BY ANNE MICHAUD
The Cincinnati Enquirer
The Metropolitan Sewer District has canceled a $15,000 June celebration of its 30th anniversary, mostly because nobody feels like celebrating.
Director Thomas Quinn quit on April 29, after weeks of revelations of questionable management of the Metropolitan Sewer District (MSD). Several investigations are pending.
The district had planned to go ahead with the celebration because it would otherwise lose $2,700 to the Gregory Centre at Sawyer Point, which had a contract to provide a June 8 luncheon. The Gregory Centre has let the MSD out of the obligation.

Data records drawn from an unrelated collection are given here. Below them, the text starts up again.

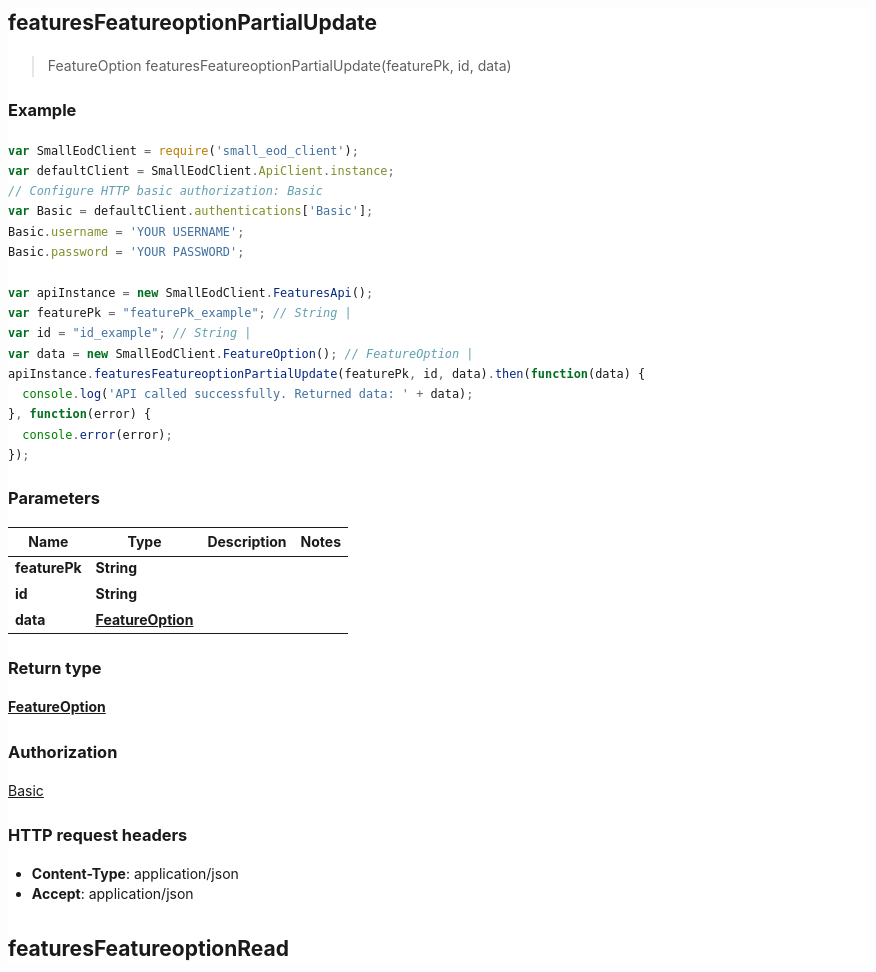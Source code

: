 ## featuresFeatureoptionPartialUpdate

> FeatureOption featuresFeatureoptionPartialUpdate(featurePk, id, data)



### Example

```javascript
var SmallEodClient = require('small_eod_client');
var defaultClient = SmallEodClient.ApiClient.instance;
// Configure HTTP basic authorization: Basic
var Basic = defaultClient.authentications['Basic'];
Basic.username = 'YOUR USERNAME';
Basic.password = 'YOUR PASSWORD';

var apiInstance = new SmallEodClient.FeaturesApi();
var featurePk = "featurePk_example"; // String | 
var id = "id_example"; // String | 
var data = new SmallEodClient.FeatureOption(); // FeatureOption | 
apiInstance.featuresFeatureoptionPartialUpdate(featurePk, id, data).then(function(data) {
  console.log('API called successfully. Returned data: ' + data);
}, function(error) {
  console.error(error);
});

```

### Parameters



Name | Type | Description  | Notes
------------- | ------------- | ------------- | -------------
 **featurePk** | **String**|  | 
 **id** | **String**|  | 
 **data** | [**FeatureOption**](FeatureOption.md)|  | 

### Return type

[**FeatureOption**](FeatureOption.md)

### Authorization

[Basic](../README.md#Basic)

### HTTP request headers

- **Content-Type**: application/json
- **Accept**: application/json


## featuresFeatureoptionRead
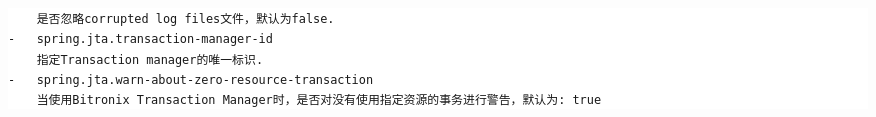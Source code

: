        是否忽略corrupted log files文件，默认为false.
    -   spring.jta.transaction-manager-id
        指定Transaction manager的唯一标识.
    -   spring.jta.warn-about-zero-resource-transaction
        当使用Bitronix Transaction Manager时，是否对没有使用指定资源的事务进行警告，默认为: true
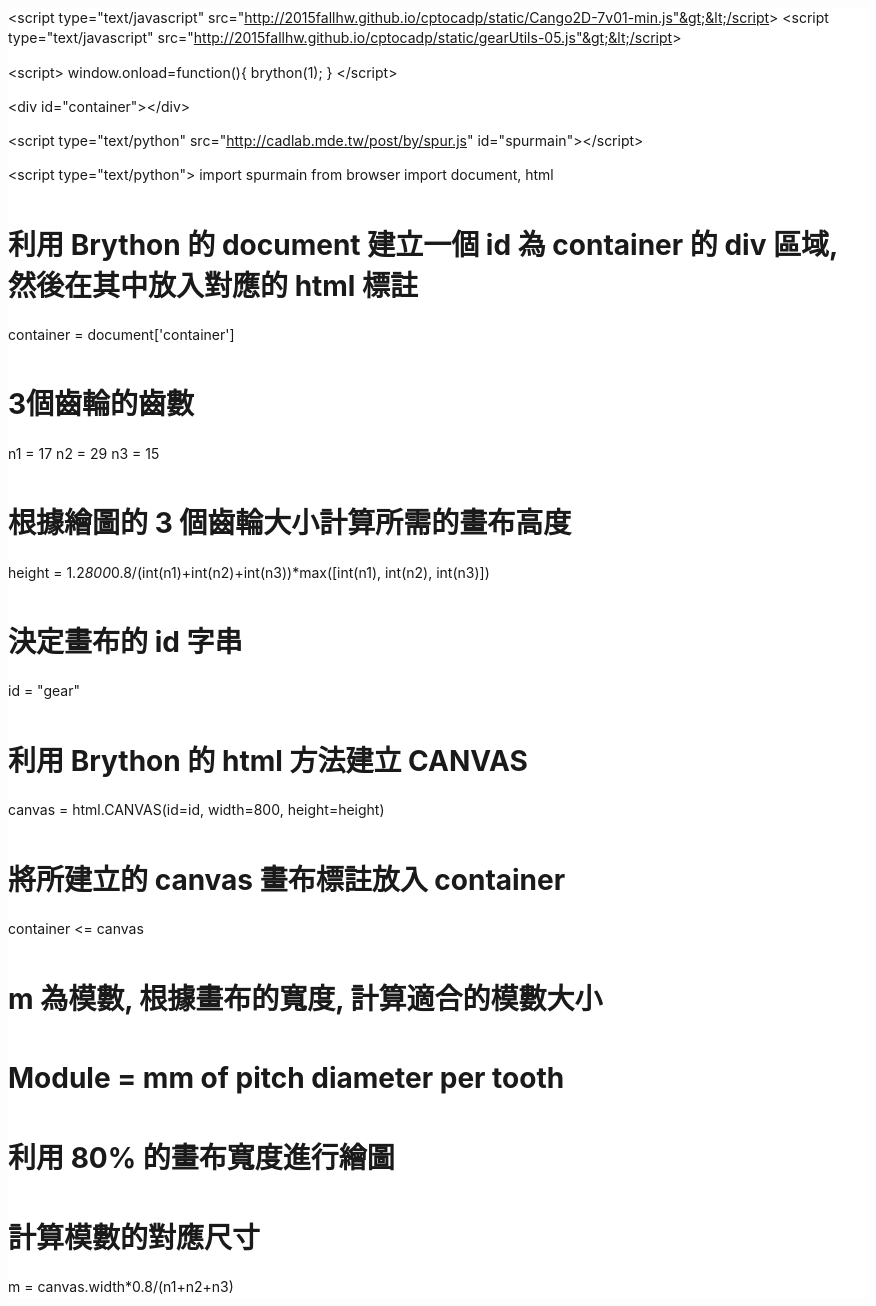&lt;script type="text/javascript" src="http://2015fallhw.github.io/cptocadp/static/Cango2D-7v01-min.js"&gt;&lt;/script&gt;
&lt;script type="text/javascript" src="http://2015fallhw.github.io/cptocadp/static/gearUtils-05.js"&gt;&lt;/script&gt;

&lt;script&gt;
window.onload=function(){
brython(1);
}
&lt;/script&gt;

&lt;div id="container"&gt;&lt;/div&gt;

&lt;script type="text/python" src="http://cadlab.mde.tw/post/by/spur.js" id="spurmain"&gt;&lt;/script&gt;

&lt;script type="text/python"&gt;
import spurmain
from browser import document, html
# 利用 Brython 的 document 建立一個 id 為 container 的 div 區域, 然後在其中放入對應的 html 標註
container = document['container']
# 3個齒輪的齒數
n1 = 17
n2 = 29
n3 = 15
# 根據繪圖的 3 個齒輪大小計算所需的畫布高度
height = 1.2*800*0.8/(int(n1)+int(n2)+int(n3))*max([int(n1), int(n2), int(n3)])
# 決定畫布的 id 字串
id = "gear"
# 利用 Brython 的 html 方法建立 CANVAS
canvas = html.CANVAS(id=id, width=800, height=height)

# 將所建立的 canvas 畫布標註放入 container
container &lt;= canvas

# m 為模數, 根據畫布的寬度, 計算適合的模數大小
# Module = mm of pitch diameter per tooth
# 利用 80% 的畫布寬度進行繪圖
# 計算模數的對應尺寸
m = canvas.width*0.8/(n1+n2+n3)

A weeklong celebration including a carnival, sewer district tours and watches for employees was to have cost about $15,000, according to MSD records.
Cincinnati City Manager John Shirey had scrapped some of the plans already, but he said he could not cancel the luncheon because of the guaranteed contract with the Gregory Centre, a new Montgomery Inn banquet facility.
Mr. Shirey canceled plans to buy 1,000 pens on a rope, 800 trinket clocks with MSD logos and 50 dress watches with an MSD logo on the face for 30-year employees. The bill for the dress watches would have amounted to $1,819.50.
The event was intended to raise morale at the MSD, Mr. Quinn wrote in a letter to city officials. Shared responsibility for the district, between the city and Hamilton County, makes both governments reluctant to praise its accomplishments, Mr. Quinn wrote.
"Serving the conflicting requirements of the city, the county and the state has resulted in a profoundly depressing work environment in which good employees are discouraged from identifying with their employer and its interests," Mr. Quinn wrote to Francis Wagner, acting finance director for the city.